INFORMATION PROVIDED.
--- START ---

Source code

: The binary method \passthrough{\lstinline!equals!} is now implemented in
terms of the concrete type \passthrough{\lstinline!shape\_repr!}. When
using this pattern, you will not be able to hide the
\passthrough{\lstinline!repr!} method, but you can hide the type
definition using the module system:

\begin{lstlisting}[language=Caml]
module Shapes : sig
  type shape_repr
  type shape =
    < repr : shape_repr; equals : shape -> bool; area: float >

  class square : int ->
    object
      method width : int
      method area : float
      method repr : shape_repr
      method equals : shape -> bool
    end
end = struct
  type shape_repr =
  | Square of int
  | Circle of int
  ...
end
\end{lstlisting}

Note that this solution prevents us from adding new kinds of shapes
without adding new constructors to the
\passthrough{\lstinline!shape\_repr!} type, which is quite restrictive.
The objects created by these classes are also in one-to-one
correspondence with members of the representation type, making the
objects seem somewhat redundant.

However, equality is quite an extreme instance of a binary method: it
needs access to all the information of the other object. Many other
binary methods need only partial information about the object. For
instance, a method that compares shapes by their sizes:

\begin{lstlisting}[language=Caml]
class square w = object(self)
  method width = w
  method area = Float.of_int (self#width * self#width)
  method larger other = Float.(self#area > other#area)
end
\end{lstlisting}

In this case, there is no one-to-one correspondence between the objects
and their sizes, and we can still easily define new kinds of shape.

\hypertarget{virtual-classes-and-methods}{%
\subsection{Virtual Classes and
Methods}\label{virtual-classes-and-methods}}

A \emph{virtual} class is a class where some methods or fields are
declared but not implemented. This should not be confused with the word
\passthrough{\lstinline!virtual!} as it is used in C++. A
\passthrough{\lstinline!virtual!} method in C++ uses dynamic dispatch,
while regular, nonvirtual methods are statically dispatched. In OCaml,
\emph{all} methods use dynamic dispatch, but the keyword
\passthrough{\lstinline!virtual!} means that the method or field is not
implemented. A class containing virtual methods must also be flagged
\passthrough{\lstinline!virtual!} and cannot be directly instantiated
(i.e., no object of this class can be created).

--- END ---

WORK REQUIRED. Copy the whole listing out exactly, so that every line matches what is above.

RESULT BELOW.
Source code

: The binary method \passthrough{\lstinline!equals!} is now implemented in
terms of the concrete type \passthrough{\lstinline!shape\_repr!}. When
using this pattern, you will not be able to hide the
\passthrough{\lstinline!repr!} method, but you can hide the type
definition using the module system:

\begin{lstlisting}[language=Caml]
module Shapes : sig
  type shape_repr
  type shape =
    < repr : shape_repr; equals : shape -> bool; area: float >

  class square : int ->
    object
      method width : int
      method area : float
      method repr : shape_repr
      method equals : shape -> bool
    end
end = struct
  type shape_repr =
  | Square of int
  | Circle of int
  ...
end
\end{lstlisting}

Note that this solution prevents us from adding new kinds of shapes
without adding new constructors to the
\passthrough{\lstinline!shape\_repr!} type, which is quite restrictive.
The objects created by these classes are also in one-to-one
correspondence with members of the representation type, making the
objects seem somewhat redundant.

However, equality is quite an extreme instance of a binary method: it
needs access to all the information of the other object. Many other
binary methods need only partial information about the object. For
instance, a method that compares shapes by their sizes:

\begin{lstlisting}[language=Caml]
class square w = object(self)
  method width = w
  method area = Float.of_int (self#width * self#width)
  method larger other = Float.(self#area > other#area)
end
\end{lstlisting}

In this case, there is no one-to-one correspondence between the objects
and their sizes, and we can still easily define new kinds of shape.

\hypertarget{virtual-classes-and-methods}{%
\subsection{Virtual Classes and
Methods}\label{virtual-classes-and-methods}}

A \emph{virtual} class is a class where some methods or fields are
declared but not implemented. This should not be confused with the word
\passthrough{\lstinline!virtual!} as it is used in C++. A
\passthrough{\lstinline!virtual!} method in C++ uses dynamic dispatch,
while regular, nonvirtual methods are statically dispatched. In OCaml,
\emph{all} methods use dynamic dispatch, but the keyword
\passthrough{\lstinline!virtual!} means that the method or field is not
implemented. A class containing virtual methods must also be flagged
\passthrough{\lstinline!virtual!} and cannot be directly instantiated
(i.e., no object of this class can be created).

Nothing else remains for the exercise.